▼

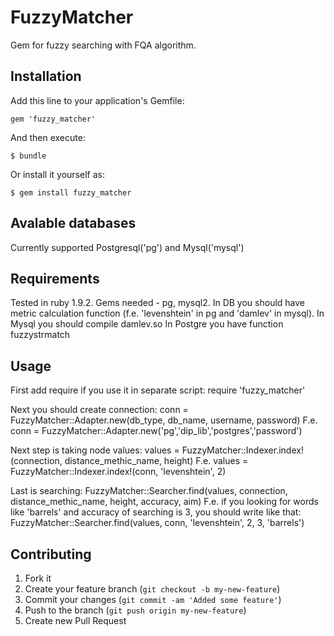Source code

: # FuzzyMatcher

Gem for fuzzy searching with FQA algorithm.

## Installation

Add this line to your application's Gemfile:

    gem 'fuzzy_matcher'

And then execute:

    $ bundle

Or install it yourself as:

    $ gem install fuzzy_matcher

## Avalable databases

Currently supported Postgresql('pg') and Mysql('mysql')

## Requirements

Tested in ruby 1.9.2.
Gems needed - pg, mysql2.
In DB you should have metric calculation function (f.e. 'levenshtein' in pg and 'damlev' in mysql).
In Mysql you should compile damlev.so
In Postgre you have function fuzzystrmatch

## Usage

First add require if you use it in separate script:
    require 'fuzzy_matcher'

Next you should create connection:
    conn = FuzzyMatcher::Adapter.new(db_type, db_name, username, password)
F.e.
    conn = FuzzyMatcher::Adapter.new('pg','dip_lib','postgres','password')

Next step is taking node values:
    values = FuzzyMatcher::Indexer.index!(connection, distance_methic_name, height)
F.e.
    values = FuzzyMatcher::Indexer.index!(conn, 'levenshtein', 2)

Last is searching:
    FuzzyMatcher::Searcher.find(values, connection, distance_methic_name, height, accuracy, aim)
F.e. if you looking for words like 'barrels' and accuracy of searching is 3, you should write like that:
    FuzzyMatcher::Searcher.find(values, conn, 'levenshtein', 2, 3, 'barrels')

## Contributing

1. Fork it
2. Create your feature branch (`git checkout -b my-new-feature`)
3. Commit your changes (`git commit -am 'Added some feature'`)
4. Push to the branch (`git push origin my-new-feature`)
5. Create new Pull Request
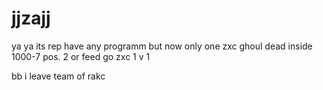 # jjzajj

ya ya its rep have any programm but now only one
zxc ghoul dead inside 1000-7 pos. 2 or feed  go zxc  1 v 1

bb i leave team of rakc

▲
▼

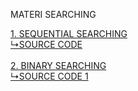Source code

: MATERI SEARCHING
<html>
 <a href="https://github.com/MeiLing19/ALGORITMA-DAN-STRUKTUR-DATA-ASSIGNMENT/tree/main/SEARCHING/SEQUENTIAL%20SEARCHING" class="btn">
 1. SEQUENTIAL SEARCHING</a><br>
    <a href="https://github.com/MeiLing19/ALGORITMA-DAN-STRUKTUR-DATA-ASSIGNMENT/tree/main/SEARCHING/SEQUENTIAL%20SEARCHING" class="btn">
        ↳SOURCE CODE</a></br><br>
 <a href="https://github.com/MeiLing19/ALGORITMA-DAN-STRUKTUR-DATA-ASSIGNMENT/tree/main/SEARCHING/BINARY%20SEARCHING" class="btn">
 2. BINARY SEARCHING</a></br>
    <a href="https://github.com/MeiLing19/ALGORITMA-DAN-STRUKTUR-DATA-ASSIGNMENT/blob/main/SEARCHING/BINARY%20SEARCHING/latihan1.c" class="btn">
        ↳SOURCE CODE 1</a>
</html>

▲
▼

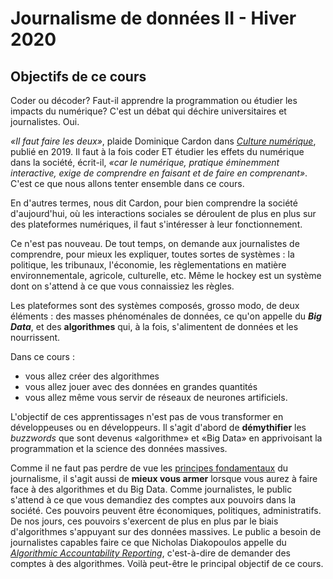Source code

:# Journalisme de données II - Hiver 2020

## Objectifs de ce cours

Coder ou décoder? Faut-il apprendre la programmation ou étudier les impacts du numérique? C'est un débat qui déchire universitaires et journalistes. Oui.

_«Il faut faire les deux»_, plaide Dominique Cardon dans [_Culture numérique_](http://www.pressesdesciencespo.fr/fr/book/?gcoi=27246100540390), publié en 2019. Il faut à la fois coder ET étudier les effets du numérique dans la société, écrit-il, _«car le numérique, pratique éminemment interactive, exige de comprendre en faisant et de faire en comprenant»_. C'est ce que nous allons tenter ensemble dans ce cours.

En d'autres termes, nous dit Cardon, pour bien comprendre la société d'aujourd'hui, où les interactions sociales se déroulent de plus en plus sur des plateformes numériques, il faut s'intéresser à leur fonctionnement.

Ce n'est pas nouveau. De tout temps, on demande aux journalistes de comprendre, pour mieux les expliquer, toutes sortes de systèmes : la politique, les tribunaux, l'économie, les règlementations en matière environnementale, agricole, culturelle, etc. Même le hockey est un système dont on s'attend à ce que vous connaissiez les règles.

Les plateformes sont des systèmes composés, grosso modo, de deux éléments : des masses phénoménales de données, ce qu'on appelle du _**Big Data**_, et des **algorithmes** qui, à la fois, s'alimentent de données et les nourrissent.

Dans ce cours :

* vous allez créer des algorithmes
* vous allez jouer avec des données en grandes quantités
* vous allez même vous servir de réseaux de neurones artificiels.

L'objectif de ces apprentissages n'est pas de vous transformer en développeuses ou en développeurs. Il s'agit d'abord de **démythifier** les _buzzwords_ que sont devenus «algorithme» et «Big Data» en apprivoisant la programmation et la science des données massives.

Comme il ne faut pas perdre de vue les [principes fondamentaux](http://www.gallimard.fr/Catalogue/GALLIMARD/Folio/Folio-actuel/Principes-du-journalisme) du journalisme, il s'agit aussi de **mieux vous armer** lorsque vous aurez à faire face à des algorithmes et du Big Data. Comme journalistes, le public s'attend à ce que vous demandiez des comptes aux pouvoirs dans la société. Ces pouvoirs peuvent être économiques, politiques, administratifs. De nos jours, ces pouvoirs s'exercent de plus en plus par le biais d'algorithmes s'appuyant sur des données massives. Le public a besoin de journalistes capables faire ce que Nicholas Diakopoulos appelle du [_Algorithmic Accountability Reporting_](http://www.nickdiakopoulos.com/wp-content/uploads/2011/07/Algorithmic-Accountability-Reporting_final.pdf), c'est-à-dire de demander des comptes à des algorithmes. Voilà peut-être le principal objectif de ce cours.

▲

TASK TO CARRY OUT – Of the entries above, repeat exactly the lines from the line with "ya ya its rep" through the line with "bb i leave team of rakc", both of them included.

EXERCISE RESULT –
ya ya its rep have any programm but now only one
zxc ghoul dead inside 1000-7 pos. 2 or feed  go zxc  1 v 1

bb i leave team of rakc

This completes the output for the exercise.